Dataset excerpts

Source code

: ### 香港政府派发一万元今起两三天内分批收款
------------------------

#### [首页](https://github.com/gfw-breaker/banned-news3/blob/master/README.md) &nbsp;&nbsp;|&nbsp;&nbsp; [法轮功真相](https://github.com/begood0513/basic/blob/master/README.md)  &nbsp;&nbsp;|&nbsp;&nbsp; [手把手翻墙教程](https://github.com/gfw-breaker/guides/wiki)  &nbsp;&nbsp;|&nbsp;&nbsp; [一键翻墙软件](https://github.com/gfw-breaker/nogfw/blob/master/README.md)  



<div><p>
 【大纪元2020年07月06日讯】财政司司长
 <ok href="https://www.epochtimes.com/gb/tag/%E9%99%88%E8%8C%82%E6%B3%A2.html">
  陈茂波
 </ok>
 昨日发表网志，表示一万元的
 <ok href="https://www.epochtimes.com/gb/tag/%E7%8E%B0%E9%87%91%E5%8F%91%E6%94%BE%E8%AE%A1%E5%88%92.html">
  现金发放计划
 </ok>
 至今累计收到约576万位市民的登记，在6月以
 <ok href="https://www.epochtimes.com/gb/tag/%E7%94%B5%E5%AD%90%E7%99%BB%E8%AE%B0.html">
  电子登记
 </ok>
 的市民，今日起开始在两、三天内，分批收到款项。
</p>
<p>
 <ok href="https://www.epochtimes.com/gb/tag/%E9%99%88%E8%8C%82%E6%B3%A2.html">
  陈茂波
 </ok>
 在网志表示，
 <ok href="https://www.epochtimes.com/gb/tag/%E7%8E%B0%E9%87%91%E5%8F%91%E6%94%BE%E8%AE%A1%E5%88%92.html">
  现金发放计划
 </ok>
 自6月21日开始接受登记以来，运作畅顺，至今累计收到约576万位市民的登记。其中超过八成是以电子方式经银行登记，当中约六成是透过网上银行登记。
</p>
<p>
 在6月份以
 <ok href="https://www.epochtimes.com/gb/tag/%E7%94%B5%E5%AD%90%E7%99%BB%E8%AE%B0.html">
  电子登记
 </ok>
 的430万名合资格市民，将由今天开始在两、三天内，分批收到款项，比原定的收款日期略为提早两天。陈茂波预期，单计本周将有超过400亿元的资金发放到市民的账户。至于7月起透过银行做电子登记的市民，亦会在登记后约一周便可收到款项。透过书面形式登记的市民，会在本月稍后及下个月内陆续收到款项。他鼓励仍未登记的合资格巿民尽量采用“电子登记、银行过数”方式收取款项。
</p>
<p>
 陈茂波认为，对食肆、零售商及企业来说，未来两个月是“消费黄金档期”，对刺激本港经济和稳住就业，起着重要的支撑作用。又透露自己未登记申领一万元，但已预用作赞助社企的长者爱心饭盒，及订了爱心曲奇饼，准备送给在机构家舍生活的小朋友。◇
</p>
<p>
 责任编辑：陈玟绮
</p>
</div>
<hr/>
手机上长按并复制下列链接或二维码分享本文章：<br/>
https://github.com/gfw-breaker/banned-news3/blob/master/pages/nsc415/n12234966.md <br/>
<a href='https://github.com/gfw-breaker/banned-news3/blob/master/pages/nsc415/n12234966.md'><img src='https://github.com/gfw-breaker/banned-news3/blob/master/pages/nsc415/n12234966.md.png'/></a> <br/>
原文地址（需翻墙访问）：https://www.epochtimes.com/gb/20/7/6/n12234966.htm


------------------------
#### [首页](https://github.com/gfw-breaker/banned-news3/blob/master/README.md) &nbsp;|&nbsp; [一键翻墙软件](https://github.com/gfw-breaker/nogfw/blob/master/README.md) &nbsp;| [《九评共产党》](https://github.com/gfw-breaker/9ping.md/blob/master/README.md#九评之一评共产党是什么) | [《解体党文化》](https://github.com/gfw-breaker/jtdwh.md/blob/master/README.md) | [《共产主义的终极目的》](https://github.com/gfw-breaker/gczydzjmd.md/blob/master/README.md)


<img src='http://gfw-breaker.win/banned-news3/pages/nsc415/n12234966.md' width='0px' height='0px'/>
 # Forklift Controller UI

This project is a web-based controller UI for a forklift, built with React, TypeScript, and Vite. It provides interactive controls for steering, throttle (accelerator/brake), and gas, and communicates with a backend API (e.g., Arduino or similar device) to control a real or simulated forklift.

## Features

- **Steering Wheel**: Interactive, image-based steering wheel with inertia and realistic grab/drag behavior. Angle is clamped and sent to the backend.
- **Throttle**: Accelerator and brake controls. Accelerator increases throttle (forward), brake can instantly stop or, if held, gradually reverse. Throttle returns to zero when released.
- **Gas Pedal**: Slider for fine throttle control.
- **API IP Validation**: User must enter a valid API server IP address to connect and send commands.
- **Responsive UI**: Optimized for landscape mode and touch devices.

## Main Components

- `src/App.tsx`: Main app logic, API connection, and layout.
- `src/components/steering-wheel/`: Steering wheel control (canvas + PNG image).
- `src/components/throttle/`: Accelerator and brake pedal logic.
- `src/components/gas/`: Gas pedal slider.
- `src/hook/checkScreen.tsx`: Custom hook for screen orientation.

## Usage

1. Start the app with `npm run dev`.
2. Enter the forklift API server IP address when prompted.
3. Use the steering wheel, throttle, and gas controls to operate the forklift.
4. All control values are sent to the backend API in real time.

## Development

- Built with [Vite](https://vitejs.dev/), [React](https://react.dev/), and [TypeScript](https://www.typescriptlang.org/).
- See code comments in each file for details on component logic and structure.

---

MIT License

_Task to carry out_
Report every line of the records that contains the word "steering".

_Output_
This project is a web-based controller UI for a forklift, built with React, TypeScript, and Vite. It provides interactive controls for steering, throttle (accelerator/brake), and gas, and communicates with a backend API (e.g., Arduino or similar device) to control a real or simulated forklift.
- **Steering Wheel**: Interactive, image-based steering wheel with inertia and realistic grab/drag behavior. Angle is clamped and sent to the backend.
- `src/components/steering-wheel/`: Steering wheel control (canvas + PNG image).
3. Use the steering wheel, throttle, and gas controls to operate the forklift.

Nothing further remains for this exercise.